> Data in this exercise
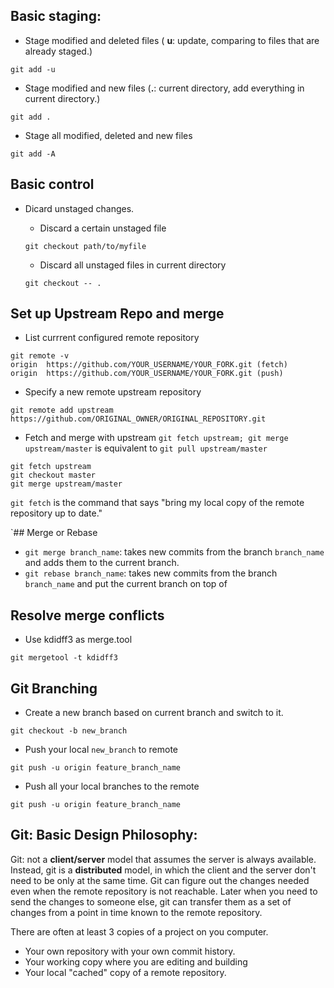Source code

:## Basic staging:
- Stage modified and deleted files ( __u__: update, comparing to files that are already staged.)
```
git add -u
```
- Stage modified and new files (__.__: current directory, add everything in current directory.)
```
git add .
```
- Stage all modified, deleted and new files
```
git add -A
```


## Basic control
- Dicard unstaged changes.

  - Discard a certain unstaged file
  ```
  git checkout path/to/myfile
  ```
  - Discard all unstaged files in current directory
  ```
  git checkout -- .
  ```

## Set up Upstream Repo and merge

- List currrent configured remote repository
```
git remote -v
origin  https://github.com/YOUR_USERNAME/YOUR_FORK.git (fetch)
origin  https://github.com/YOUR_USERNAME/YOUR_FORK.git (push)
```
- Specify a new remote upstream repository
```
git remote add upstream https://github.com/ORIGINAL_OWNER/ORIGINAL_REPOSITORY.git
```

- Fetch and merge with upstream `git fetch upstream; git merge upstream/master` is equivalent to `git pull upstream/master`
```
git fetch upstream
git checkout master
git merge upstream/master
```

`git fetch` is the command that says "bring my local copy of the remote repository up to date."


`## Merge or Rebase
- `git merge branch_name`: takes new commits from the branch `branch_name` and adds them to the current branch.
- `git rebase branch_name`: takes new commits from the branch `branch_name` and put the current branch on top of  

## Resolve merge conflicts
- Use kdidff3 as merge.tool
```
git mergetool -t kdidff3
```

## Git Branching
- Create a new branch based on current branch and switch to it.
```
git checkout -b new_branch
```

- Push your local `new_branch` to remote
```
git push -u origin feature_branch_name
```

- Push all your local branches to the remote
```
git push -u origin feature_branch_name
```


## Git: Basic Design Philosophy:
Git: not a __client/server__ model that assumes the server is always available.  
Instead, git is a __distributed__ model, in which the client and the server don't need to be only at the same time. Git can figure out the changes needed even when the remote repository is not reachable. Later when you need to send the changes to someone else, git can transfer them as a set of changes from a point in time known to the remote repository.

There are often at least 3 copies of a project on you computer.
- Your own repository with your own commit history.
- Your working copy where you are editing and building
- Your local "cached" copy of a remote repository.
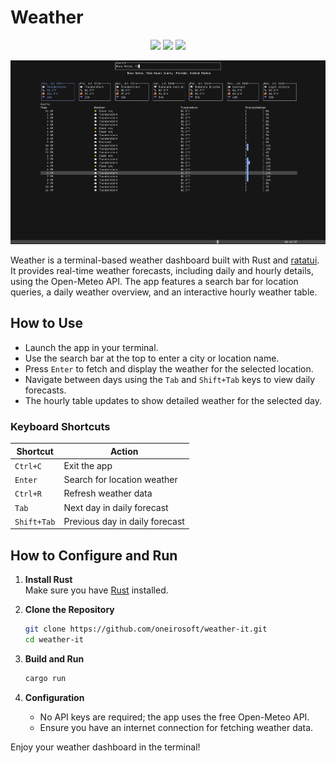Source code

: # Weather

<p align="center">
  <img src="https://img.shields.io/github/actions/workflow/status/oneirosoft/weather-it/release.yml" height="32" />
  <img src="https://img.shields.io/github/v/release/oneirosoft/weather-it" height="32" />
  <img src="https://img.shields.io/github/license/oneirosoft/weather-it" height="32" />
</p>

![Screenshot](./imgs/screenshot.png)

Weather is a terminal-based weather dashboard built with Rust and [ratatui](https://github.com/ratatui-org/ratatui). It provides real-time weather forecasts, including daily and hourly details, using the Open-Meteo API. The app features a search bar for location queries, a daily weather overview, and an interactive hourly weather table.

## How to Use

- Launch the app in your terminal.
- Use the search bar at the top to enter a city or location name.
- Press `Enter` to fetch and display the weather for the selected location.
- Navigate between days using the `Tab` and `Shift+Tab` keys to view daily forecasts.
- The hourly table updates to show detailed weather for the selected day.

### Keyboard Shortcuts

| Shortcut    | Action                         |
| ----------- | ------------------------------ |
| `Ctrl+C`    | Exit the app                   |
| `Enter`     | Search for location weather    |
| `Ctrl+R`    | Refresh weather data           |
| `Tab`       | Next day in daily forecast     |
| `Shift+Tab` | Previous day in daily forecast |

## How to Configure and Run

1. **Install Rust**  
   Make sure you have [Rust](https://rustup.rs/) installed.

2. **Clone the Repository**

   ```sh
   git clone https://github.com/oneirosoft/weather-it.git
   cd weather-it
   ```

3. **Build and Run**

   ```sh
   cargo run
   ```

4. **Configuration**
   - No API keys are required; the app uses the free Open-Meteo API.
   - Ensure you have an internet connection for fetching weather data.

Enjoy your weather dashboard in the terminal!

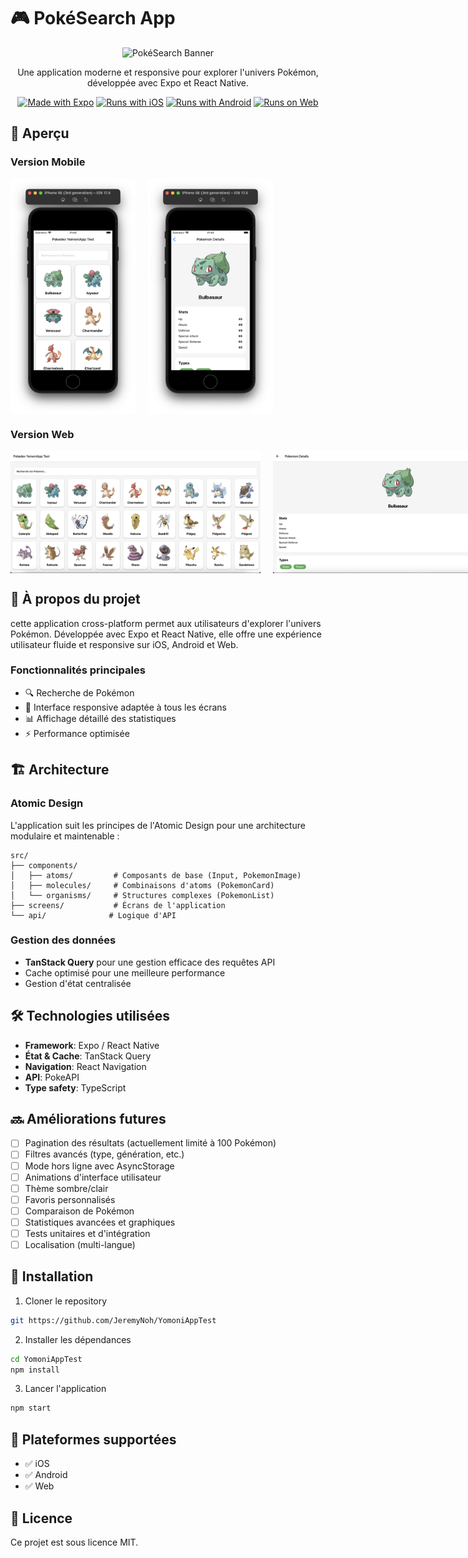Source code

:# 🎮 PokéSearch App

<div align="center">
  <img src="/api/placeholder/800/400" alt="PokéSearch Banner"/>

  Une application moderne et responsive pour explorer l'univers Pokémon, développée avec Expo et React Native.

  [![Made with Expo](https://img.shields.io/badge/Made%20with-Expo-blue.svg)](https://expo.dev/)
  [![Runs with iOS](https://img.shields.io/badge/Runs%20with-iOS-white.svg?logo=apple)]()
  [![Runs with Android](https://img.shields.io/badge/Runs%20with-Android-green.svg?logo=android)]()
  [![Runs on Web](https://img.shields.io/badge/Runs%20on-Web-orange.svg?logo=google-chrome)]()
</div>

## 📱 Aperçu

### Version Mobile
<div style="display: flex; gap: 20px;">
  <img src="screenshot/search-mobile.png" alt="Search Screen Mobile" width="200"/>
  <img src="screenshot/detail-mobile.png" alt="Detail Screen Mobile" width="200"/>
</div>

### Version Web
<div style="display: flex; gap: 20px;">
  <img src="screenshot/search-web.png" alt="Search Screen Web" width="400"/>
  <img src="screenshot/detail-web.png" alt="Detail Screen Web" width="400"/>
</div>

## 🚀 À propos du projet

cette application cross-platform  permet aux utilisateurs d'explorer l'univers Pokémon. Développée avec Expo et React Native, elle offre une expérience utilisateur fluide et responsive sur iOS, Android et Web.

### Fonctionnalités principales

- 🔍 Recherche de Pokémon
- 📱 Interface responsive adaptée à tous les écrans
- 📊 Affichage détaillé des statistiques
- ⚡ Performance optimisée

## 🏗 Architecture

### Atomic Design
L'application suit les principes de l'Atomic Design pour une architecture modulaire et maintenable :

```
src/
├── components/
│   ├── atoms/         # Composants de base (Input, PokemonImage)
│   ├── molecules/     # Combinaisons d'atoms (PokemonCard)
│   └── organisms/     # Structures complexes (PokemonList)
├── screens/           # Écrans de l'application
└── api/              # Logique d'API
```

### Gestion des données

- **TanStack Query** pour une gestion efficace des requêtes API
- Cache optimisé pour une meilleure performance
- Gestion d'état centralisée

## 🛠 Technologies utilisées

- **Framework**: Expo / React Native
- **État & Cache**: TanStack Query
- **Navigation**: React Navigation
- **API**: PokeAPI
- **Type safety**: TypeScript

## 🔜 Améliorations futures

- [ ] Pagination des résultats (actuellement limité à 100 Pokémon)
- [ ] Filtres avancés (type, génération, etc.)
- [ ] Mode hors ligne avec AsyncStorage
- [ ] Animations d'interface utilisateur
- [ ] Thème sombre/clair
- [ ] Favoris personnalisés
- [ ] Comparaison de Pokémon
- [ ] Statistiques avancées et graphiques
- [ ] Tests unitaires et d'intégration
- [ ] Localisation (multi-langue)

## 🚀 Installation

1. Cloner le repository
```bash
git https://github.com/JeremyNoh/YomoniAppTest
```

2. Installer les dépendances
```bash
cd YomoniAppTest
npm install
```

3. Lancer l'application
```bash
npm start
```

## 📱 Plateformes supportées

- ✅ iOS
- ✅ Android
- ✅ Web


## 📝 Licence

Ce projet est sous licence MIT.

> Aim of the exercise
Report every line above that has the string "checkout" in it.

> Answer below
  git checkout path/to/myfile
  git checkout -- .
git checkout master
git checkout -b new_branch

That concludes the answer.